Give the listing below again in full, exactly as written.

(Data records)

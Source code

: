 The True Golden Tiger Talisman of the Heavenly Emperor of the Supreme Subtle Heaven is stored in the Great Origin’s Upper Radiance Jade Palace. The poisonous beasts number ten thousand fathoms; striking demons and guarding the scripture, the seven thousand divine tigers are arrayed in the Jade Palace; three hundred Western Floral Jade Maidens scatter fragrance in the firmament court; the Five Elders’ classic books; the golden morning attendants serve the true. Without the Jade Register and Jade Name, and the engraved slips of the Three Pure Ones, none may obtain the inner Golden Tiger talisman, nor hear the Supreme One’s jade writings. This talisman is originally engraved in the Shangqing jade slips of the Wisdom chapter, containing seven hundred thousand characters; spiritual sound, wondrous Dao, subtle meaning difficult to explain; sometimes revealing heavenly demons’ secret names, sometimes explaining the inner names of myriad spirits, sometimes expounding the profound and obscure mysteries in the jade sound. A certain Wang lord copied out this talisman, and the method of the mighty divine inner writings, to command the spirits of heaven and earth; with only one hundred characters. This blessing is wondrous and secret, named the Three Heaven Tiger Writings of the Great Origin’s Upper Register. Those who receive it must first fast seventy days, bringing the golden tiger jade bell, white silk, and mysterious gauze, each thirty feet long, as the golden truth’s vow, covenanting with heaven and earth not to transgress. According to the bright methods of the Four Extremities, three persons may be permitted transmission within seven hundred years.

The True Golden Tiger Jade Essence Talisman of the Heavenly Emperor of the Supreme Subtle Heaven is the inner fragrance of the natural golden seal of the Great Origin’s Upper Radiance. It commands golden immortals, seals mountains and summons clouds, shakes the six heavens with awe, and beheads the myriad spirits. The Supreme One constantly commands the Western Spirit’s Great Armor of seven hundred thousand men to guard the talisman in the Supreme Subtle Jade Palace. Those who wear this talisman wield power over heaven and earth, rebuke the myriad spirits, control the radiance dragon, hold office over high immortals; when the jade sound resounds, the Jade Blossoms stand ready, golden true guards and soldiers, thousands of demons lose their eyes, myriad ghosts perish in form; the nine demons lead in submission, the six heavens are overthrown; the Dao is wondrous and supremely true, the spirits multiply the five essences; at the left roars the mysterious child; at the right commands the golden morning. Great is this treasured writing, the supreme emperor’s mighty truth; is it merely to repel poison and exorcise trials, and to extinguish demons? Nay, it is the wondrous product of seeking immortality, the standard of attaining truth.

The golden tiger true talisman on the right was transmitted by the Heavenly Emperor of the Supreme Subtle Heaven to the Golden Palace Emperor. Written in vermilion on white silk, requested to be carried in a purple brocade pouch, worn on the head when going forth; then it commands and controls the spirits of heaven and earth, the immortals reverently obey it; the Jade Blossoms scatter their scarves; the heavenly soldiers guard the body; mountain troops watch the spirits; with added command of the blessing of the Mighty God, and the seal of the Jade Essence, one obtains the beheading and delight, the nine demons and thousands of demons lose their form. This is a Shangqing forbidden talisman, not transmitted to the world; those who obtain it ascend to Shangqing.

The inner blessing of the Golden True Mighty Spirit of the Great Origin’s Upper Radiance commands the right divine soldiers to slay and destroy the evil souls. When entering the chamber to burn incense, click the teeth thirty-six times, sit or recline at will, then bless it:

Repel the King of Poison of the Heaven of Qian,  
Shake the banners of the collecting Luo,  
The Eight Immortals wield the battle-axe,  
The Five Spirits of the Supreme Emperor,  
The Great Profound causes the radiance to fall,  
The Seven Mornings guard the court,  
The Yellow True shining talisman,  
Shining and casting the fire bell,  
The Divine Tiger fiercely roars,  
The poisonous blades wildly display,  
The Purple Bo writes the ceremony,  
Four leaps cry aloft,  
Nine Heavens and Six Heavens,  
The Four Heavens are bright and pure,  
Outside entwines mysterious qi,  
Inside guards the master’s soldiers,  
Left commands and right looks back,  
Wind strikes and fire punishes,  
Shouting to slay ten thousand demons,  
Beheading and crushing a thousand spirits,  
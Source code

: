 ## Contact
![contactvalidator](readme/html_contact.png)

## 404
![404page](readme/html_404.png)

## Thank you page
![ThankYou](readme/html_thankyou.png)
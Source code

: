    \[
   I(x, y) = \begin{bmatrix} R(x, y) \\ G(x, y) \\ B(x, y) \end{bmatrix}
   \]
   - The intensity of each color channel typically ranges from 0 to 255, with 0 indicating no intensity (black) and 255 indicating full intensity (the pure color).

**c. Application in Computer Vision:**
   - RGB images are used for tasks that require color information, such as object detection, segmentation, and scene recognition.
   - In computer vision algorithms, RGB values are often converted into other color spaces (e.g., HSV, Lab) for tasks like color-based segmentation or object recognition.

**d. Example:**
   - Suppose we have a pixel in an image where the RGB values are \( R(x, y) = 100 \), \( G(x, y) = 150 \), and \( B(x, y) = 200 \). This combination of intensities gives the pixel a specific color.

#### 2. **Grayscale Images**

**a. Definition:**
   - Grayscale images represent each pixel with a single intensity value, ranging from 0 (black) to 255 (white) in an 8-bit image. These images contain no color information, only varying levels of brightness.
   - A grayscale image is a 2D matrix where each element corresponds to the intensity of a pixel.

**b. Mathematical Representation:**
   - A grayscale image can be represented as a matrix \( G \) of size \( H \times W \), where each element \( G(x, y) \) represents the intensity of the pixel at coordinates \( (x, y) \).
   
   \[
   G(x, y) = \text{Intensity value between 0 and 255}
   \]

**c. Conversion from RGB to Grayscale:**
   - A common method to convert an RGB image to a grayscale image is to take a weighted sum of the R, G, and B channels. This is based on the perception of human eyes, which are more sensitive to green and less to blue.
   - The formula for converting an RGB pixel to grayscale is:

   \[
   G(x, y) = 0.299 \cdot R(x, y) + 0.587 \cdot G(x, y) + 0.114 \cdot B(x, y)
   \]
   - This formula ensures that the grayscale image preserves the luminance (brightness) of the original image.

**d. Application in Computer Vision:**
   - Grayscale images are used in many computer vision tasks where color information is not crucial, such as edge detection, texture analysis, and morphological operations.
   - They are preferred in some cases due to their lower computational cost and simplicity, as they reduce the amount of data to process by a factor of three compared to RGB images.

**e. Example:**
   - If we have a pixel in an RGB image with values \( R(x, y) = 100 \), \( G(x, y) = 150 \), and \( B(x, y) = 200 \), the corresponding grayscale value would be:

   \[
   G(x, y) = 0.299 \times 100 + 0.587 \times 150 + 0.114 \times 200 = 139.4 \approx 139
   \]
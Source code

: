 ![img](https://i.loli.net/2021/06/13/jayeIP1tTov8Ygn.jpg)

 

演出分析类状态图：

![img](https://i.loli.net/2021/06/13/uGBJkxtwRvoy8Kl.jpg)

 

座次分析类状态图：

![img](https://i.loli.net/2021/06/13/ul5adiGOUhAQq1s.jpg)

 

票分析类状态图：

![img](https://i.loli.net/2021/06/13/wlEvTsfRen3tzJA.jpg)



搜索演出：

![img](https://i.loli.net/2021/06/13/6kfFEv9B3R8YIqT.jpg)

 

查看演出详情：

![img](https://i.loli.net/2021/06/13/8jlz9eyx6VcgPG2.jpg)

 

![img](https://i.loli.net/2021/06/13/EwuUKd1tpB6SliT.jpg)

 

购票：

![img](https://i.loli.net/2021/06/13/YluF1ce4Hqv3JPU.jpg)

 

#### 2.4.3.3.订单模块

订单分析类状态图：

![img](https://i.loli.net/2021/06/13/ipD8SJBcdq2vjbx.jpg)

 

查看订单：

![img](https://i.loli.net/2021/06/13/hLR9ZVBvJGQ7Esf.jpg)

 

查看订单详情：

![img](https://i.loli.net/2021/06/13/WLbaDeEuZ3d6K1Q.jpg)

(End Data records)

Exercise output:
Source code

: The True Golden Tiger Talisman of the Heavenly Emperor of the Supreme Subtle Heaven is stored in the Great Origin’s Upper Radiance Jade Palace. The poisonous beasts number ten thousand fathoms; striking demons and guarding the scripture, the seven thousand divine tigers are arrayed in the Jade Palace; three hundred Western Floral Jade Maidens scatter fragrance in the firmament court; the Five Elders’ classic books; the golden morning attendants serve the true. Without the Jade Register and Jade Name, and the engraved slips of the Three Pure Ones, none may obtain the inner Golden Tiger talisman, nor hear the Supreme One’s jade writings. This talisman is originally engraved in the Shangqing jade slips of the Wisdom chapter, containing seven hundred thousand characters; spiritual sound, wondrous Dao, subtle meaning difficult to explain; sometimes revealing heavenly demons’ secret names, sometimes explaining the inner names of myriad spirits, sometimes expounding the profound and obscure mysteries in the jade sound. A certain Wang lord copied out this talisman, and the method of the mighty divine inner writings, to command the spirits of heaven and earth; with only one hundred characters. This blessing is wondrous and secret, named the Three Heaven Tiger Writings of the Great Origin’s Upper Register. Those who receive it must first fast seventy days, bringing the golden tiger jade bell, white silk, and mysterious gauze, each thirty feet long, as the golden truth’s vow, covenanting with heaven and earth not to transgress. According to the bright methods of the Four Extremities, three persons may be permitted transmission within seven hundred years.

The True Golden Tiger Jade Essence Talisman of the Heavenly Emperor of the Supreme Subtle Heaven is the inner fragrance of the natural golden seal of the Great Origin’s Upper Radiance. It commands golden immortals, seals mountains and summons clouds, shakes the six heavens with awe, and beheads the myriad spirits. The Supreme One constantly commands the Western Spirit’s Great Armor of seven hundred thousand men to guard the talisman in the Supreme Subtle Jade Palace. Those who wear this talisman wield power over heaven and earth, rebuke the myriad spirits, control the radiance dragon, hold office over high immortals; when the jade sound resounds, the Jade Blossoms stand ready, golden true guards and soldiers, thousands of demons lose their eyes, myriad ghosts perish in form; the nine demons lead in submission, the six heavens are overthrown; the Dao is wondrous and supremely true, the spirits multiply the five essences; at the left roars the mysterious child; at the right commands the golden morning. Great is this treasured writing, the supreme emperor’s mighty truth; is it merely to repel poison and exorcise trials, and to extinguish demons? Nay, it is the wondrous product of seeking immortality, the standard of attaining truth.

The golden tiger true talisman on the right was transmitted by the Heavenly Emperor of the Supreme Subtle Heaven to the Golden Palace Emperor. Written in vermilion on white silk, requested to be carried in a purple brocade pouch, worn on the head when going forth; then it commands and controls the spirits of heaven and earth, the immortals reverently obey it; the Jade Blossoms scatter their scarves; the heavenly soldiers guard the body; mountain troops watch the spirits; with added command of the blessing of the Mighty God, and the seal of the Jade Essence, one obtains the beheading and delight, the nine demons and thousands of demons lose their form. This is a Shangqing forbidden talisman, not transmitted to the world; those who obtain it ascend to Shangqing.

The inner blessing of the Golden True Mighty Spirit of the Great Origin’s Upper Radiance commands the right divine soldiers to slay and destroy the evil souls. When entering the chamber to burn incense, click the teeth thirty-six times, sit or recline at will, then bless it:

Repel the King of Poison of the Heaven of Qian,  
Shake the banners of the collecting Luo,  
The Eight Immortals wield the battle-axe,  
The Five Spirits of the Supreme Emperor,  
The Great Profound causes the radiance to fall,  
The Seven Mornings guard the court,  
The Yellow True shining talisman,  
Shining and casting the fire bell,  
The Divine Tiger fiercely roars,  
The poisonous blades wildly display,  
The Purple Bo writes the ceremony,  
Four leaps cry aloft,  
Nine Heavens and Six Heavens,  
The Four Heavens are bright and pure,  
Outside entwines mysterious qi,  
Inside guards the master’s soldiers,  
Left commands and right looks back,  
Wind strikes and fire punishes,  
Shouting to slay ten thousand demons,  
Beheading and crushing a thousand spirits,  
Source code

: ## Contact
![contactvalidator](readme/html_contact.png)

## 404
![404page](readme/html_404.png)

## Thank you page
![ThankYou](readme/html_thankyou.png)
Source code

:    \[
   I(x, y) = \begin{bmatrix} R(x, y) \\ G(x, y) \\ B(x, y) \end{bmatrix}
   \]
   - The intensity of each color channel typically ranges from 0 to 255, with 0 indicating no intensity (black) and 255 indicating full intensity (the pure color).

**c. Application in Computer Vision:**
   - RGB images are used for tasks that require color information, such as object detection, segmentation, and scene recognition.
   - In computer vision algorithms, RGB values are often converted into other color spaces (e.g., HSV, Lab) for tasks like color-based segmentation or object recognition.

**d. Example:**
   - Suppose we have a pixel in an image where the RGB values are \( R(x, y) = 100 \), \( G(x, y) = 150 \), and \( B(x, y) = 200 \). This combination of intensities gives the pixel a specific color.

#### 2. **Grayscale Images**

**a. Definition:**
   - Grayscale images represent each pixel with a single intensity value, ranging from 0 (black) to 255 (white) in an 8-bit image. These images contain no color information, only varying levels of brightness.
   - A grayscale image is a 2D matrix where each element corresponds to the intensity of a pixel.

**b. Mathematical Representation:**
   - A grayscale image can be represented as a matrix \( G \) of size \( H \times W \), where each element \( G(x, y) \) represents the intensity of the pixel at coordinates \( (x, y) \).
   
   \[
   G(x, y) = \text{Intensity value between 0 and 255}
   \]

**c. Conversion from RGB to Grayscale:**
   - A common method to convert an RGB image to a grayscale image is to take a weighted sum of the R, G, and B channels. This is based on the perception of human eyes, which are more sensitive to green and less to blue.
   - The formula for converting an RGB pixel to grayscale is:

   \[
   G(x, y) = 0.299 \cdot R(x, y) + 0.587 \cdot G(x, y) + 0.114 \cdot B(x, y)
   \]
   - This formula ensures that the grayscale image preserves the luminance (brightness) of the original image.

**d. Application in Computer Vision:**
   - Grayscale images are used in many computer vision tasks where color information is not crucial, such as edge detection, texture analysis, and morphological operations.
   - They are preferred in some cases due to their lower computational cost and simplicity, as they reduce the amount of data to process by a factor of three compared to RGB images.

**e. Example:**
   - If we have a pixel in an RGB image with values \( R(x, y) = 100 \), \( G(x, y) = 150 \), and \( B(x, y) = 200 \), the corresponding grayscale value would be:

   \[
   G(x, y) = 0.299 \times 100 + 0.587 \times 150 + 0.114 \times 200 = 139.4 \approx 139
   \]
Source code

: ![img](https://i.loli.net/2021/06/13/jayeIP1tTov8Ygn.jpg)

 

演出分析类状态图：

![img](https://i.loli.net/2021/06/13/uGBJkxtwRvoy8Kl.jpg)

 

座次分析类状态图：

![img](https://i.loli.net/2021/06/13/ul5adiGOUhAQq1s.jpg)

 

票分析类状态图：

![img](https://i.loli.net/2021/06/13/wlEvTsfRen3tzJA.jpg)



搜索演出：

![img](https://i.loli.net/2021/06/13/6kfFEv9B3R8YIqT.jpg)

 

查看演出详情：

![img](https://i.loli.net/2021/06/13/8jlz9eyx6VcgPG2.jpg)

 

![img](https://i.loli.net/2021/06/13/EwuUKd1tpB6SliT.jpg)

 

购票：

![img](https://i.loli.net/2021/06/13/YluF1ce4Hqv3JPU.jpg)

 

#### 2.4.3.3.订单模块

订单分析类状态图：

![img](https://i.loli.net/2021/06/13/ipD8SJBcdq2vjbx.jpg)

 

查看订单：

![img](https://i.loli.net/2021/06/13/hLR9ZVBvJGQ7Esf.jpg)

 

查看订单详情：

![img](https://i.loli.net/2021/06/13/WLbaDeEuZ3d6K1Q.jpg)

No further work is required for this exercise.